Exit tax in spain 2024: do i have to pay taxes if i leave spain?

The “Exit Tax”, also known as exit tax, aims to tax the transfer of assets out of Spain, thus preventing individuals and companies from moving their assets to jurisdictions with more favourable tax regimes. 

This tax will not apply in cases where the change of residence is made to another Member State of the European Union or of the European Economic Area that has mutual assistance agreements on the exchange of tax information. 

In Spain, the legal basis for the “Exit Tax” is found in Article 95 bis of the Personal Income Tax Law (Ley del Impuesto sobre la Renta de las Personas Físicas – IRPF). According to this article, tacit or unrealised capital gains are subject to taxation when the following requirements are met: 

1º To have maintained the status of tax resident in Spain for at least ten of the fifteen tax periods prior to the last tax period subject to personal income tax return.  

2º Losing tax residence in Spain. 

3º Be the holder of:  

a) Being the holder of shares or holdings in entities whose market value, determined in accordance with the provisions of article 95 bis 3, exceeds 4,000,000 euros in aggregate.

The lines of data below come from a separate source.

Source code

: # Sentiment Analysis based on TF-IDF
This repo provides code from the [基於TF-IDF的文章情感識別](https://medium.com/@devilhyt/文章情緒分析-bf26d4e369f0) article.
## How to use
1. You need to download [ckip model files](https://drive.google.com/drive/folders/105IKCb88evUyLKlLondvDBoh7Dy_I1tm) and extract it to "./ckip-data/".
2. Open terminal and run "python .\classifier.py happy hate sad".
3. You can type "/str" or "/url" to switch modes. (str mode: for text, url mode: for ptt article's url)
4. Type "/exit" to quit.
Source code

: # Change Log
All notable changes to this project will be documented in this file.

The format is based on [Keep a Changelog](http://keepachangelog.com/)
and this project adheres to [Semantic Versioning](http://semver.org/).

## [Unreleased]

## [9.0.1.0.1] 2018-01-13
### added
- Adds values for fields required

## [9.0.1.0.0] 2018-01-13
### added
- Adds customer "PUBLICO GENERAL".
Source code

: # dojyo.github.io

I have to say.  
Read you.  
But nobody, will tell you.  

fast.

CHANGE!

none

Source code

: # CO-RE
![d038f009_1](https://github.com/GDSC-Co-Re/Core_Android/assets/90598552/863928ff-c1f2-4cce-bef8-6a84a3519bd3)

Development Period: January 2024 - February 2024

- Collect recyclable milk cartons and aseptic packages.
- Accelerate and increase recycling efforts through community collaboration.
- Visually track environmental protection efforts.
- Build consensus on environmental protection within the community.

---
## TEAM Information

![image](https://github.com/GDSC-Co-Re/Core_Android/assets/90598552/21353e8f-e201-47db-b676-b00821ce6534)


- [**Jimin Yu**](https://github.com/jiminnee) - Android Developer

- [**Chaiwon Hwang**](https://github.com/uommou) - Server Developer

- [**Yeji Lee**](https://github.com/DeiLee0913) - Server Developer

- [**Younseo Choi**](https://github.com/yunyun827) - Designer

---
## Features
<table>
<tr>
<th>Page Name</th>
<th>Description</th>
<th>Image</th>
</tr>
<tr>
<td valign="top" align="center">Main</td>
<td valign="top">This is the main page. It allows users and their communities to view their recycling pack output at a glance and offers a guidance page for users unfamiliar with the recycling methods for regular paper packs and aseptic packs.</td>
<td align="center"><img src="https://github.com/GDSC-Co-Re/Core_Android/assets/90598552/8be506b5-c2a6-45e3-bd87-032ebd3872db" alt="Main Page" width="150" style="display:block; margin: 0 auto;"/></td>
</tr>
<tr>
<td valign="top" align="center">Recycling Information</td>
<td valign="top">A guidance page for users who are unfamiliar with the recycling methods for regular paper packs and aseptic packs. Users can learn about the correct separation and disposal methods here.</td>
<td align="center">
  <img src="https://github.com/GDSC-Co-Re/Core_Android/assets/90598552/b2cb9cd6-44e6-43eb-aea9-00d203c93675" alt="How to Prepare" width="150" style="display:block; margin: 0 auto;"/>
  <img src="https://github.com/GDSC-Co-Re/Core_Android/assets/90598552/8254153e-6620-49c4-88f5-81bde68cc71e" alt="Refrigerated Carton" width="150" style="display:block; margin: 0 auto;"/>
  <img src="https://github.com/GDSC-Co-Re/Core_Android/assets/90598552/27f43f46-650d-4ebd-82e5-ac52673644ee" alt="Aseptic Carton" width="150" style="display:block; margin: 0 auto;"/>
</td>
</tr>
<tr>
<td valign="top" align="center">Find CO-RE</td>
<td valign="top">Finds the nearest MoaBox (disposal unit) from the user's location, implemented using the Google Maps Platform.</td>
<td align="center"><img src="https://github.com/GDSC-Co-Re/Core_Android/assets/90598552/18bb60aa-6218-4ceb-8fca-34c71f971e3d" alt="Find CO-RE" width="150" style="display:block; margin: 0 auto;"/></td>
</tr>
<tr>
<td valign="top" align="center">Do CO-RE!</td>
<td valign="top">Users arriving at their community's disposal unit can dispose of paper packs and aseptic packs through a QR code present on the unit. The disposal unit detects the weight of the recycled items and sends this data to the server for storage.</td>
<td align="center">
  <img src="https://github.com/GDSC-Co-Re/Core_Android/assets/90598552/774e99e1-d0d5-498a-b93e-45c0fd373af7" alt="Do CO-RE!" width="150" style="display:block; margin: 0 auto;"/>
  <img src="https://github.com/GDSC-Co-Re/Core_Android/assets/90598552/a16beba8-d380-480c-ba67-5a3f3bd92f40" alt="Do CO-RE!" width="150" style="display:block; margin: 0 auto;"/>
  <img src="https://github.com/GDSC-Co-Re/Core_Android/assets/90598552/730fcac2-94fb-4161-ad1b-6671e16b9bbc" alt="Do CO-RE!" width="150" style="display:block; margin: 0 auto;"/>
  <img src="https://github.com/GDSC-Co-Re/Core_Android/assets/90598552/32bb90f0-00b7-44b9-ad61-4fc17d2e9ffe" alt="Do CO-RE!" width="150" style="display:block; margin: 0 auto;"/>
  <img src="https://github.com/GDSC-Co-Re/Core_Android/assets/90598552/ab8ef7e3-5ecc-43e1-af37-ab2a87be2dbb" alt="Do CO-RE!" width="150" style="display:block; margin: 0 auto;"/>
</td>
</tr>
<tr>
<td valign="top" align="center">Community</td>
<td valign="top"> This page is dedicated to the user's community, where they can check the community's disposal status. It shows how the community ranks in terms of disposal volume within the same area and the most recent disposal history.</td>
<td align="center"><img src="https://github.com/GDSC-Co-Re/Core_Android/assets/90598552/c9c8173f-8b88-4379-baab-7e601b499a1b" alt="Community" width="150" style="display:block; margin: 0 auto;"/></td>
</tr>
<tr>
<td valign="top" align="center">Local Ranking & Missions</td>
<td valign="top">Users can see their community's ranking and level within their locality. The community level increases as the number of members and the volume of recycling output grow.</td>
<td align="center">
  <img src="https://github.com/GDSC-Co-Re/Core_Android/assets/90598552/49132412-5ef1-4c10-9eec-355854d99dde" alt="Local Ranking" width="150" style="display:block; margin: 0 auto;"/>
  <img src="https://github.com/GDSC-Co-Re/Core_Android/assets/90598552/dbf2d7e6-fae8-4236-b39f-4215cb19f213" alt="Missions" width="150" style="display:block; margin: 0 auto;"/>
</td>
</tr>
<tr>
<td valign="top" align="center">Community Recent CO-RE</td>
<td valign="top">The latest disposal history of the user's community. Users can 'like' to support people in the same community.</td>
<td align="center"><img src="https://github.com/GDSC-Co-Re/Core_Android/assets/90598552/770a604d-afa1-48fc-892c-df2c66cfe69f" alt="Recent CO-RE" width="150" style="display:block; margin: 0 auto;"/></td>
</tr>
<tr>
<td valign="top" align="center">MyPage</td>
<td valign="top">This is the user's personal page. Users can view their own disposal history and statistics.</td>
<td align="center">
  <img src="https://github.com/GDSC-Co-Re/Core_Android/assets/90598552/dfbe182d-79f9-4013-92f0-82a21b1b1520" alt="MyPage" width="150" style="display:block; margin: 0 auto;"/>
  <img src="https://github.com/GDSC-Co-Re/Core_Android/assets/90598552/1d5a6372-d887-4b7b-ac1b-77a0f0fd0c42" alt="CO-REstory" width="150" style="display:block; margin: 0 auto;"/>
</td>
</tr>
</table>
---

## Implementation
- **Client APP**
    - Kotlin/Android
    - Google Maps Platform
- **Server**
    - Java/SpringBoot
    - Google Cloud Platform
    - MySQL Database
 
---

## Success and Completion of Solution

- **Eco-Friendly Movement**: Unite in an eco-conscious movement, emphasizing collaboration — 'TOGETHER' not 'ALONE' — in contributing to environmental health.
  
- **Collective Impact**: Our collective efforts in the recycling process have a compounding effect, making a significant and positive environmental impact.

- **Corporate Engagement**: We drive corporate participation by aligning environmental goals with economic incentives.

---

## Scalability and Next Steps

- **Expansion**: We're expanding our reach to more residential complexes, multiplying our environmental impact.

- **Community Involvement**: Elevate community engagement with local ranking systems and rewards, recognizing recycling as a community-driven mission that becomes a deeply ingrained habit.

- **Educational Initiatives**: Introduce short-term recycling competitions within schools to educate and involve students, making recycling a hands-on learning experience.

b) In the event of not complying with the provisions of point a) on the accrual date of the last tax period subject to declaration for this tax, to be the holder of shares or holdings representing more than 25% of participation in the entity, provided that the market value of such shares or holdings in the aforementioned entity, determined in accordance with the provisions of article 95a.3, exceeds 1,000,000 euros. In this situation, personal income tax is only payable on the tacit capital gains corresponding to the shares or holdings referred to in this point b). 

Article 95 bis 3 of the Personal Income Tax Act establishes the following guidelines for determining the market value according to the type of share or holding: 

(a) For securities listed on markets, their market price is taken as a reference. 

b) For securities not listed on the aforementioned markets, they are valued, unless proven otherwise, using the higher of the following values: 

The net assets derived from the balance sheet corresponding to the last accounting year closed before the date of accrual of the tax; 

The result of capitalising at 20% the average of the results of the three accounting years closed before the date on which the tax becomes chargeable. In this calculation, dividends distributed and allocations to reserves, excluding those for the regularisation or updating of balance sheets, are considered as profits.

c) In the case of shares or units representing the capital or assets of Collective Investment Institutions (CIIs), the reference value is taken as the net asset value applicable on the accrual date of the last tax period. 

When the shares or holdings in companies meet the aforementioned requirements, the capital gain is calculated as the positive difference between the market value and the acquisition value of these shares or holdings. 

These capital gains are included in the savings income and are imputed to the last tax period to be declared for Personal Income Tax (IRPF). A supplementary self-assessment tax return must be filed without penalties, late payment interest or surcharges, during the tax return period corresponding to the first tax year in which the taxpayer is no longer tax resident in Spain due to the change of residence. 

In order to avoid an immediate financial burden, deferral of the tax payment is allowed for five years. During this period, the transferred assets are subject to a permanence commitment. In case of a further transfer or change of tax residence outside the European Union, the tax must be paid immediately.

If within these five years the tax residence in Spain is recovered without having transferred the shares or holdings, the tax debt subject to the deferral is cancelled, as well as the accrued interest. If you have paid the Exit Tax, you are entitled to apply for a refund. 

The Exit Tax is a measure by means of which the tax authorities seek to secure their share of the tax burden in the event of a transfer of tax residence outside Spain. This is intended to tax a hypothetical capital gain, which may or may not materialise, and which is considered part of the tax base.  

This raises discussions on freedom of enterprise and freedom of establishment in a competitive and globalised environment, although these issues may open up separate debates and are not necessarily related to tax issues.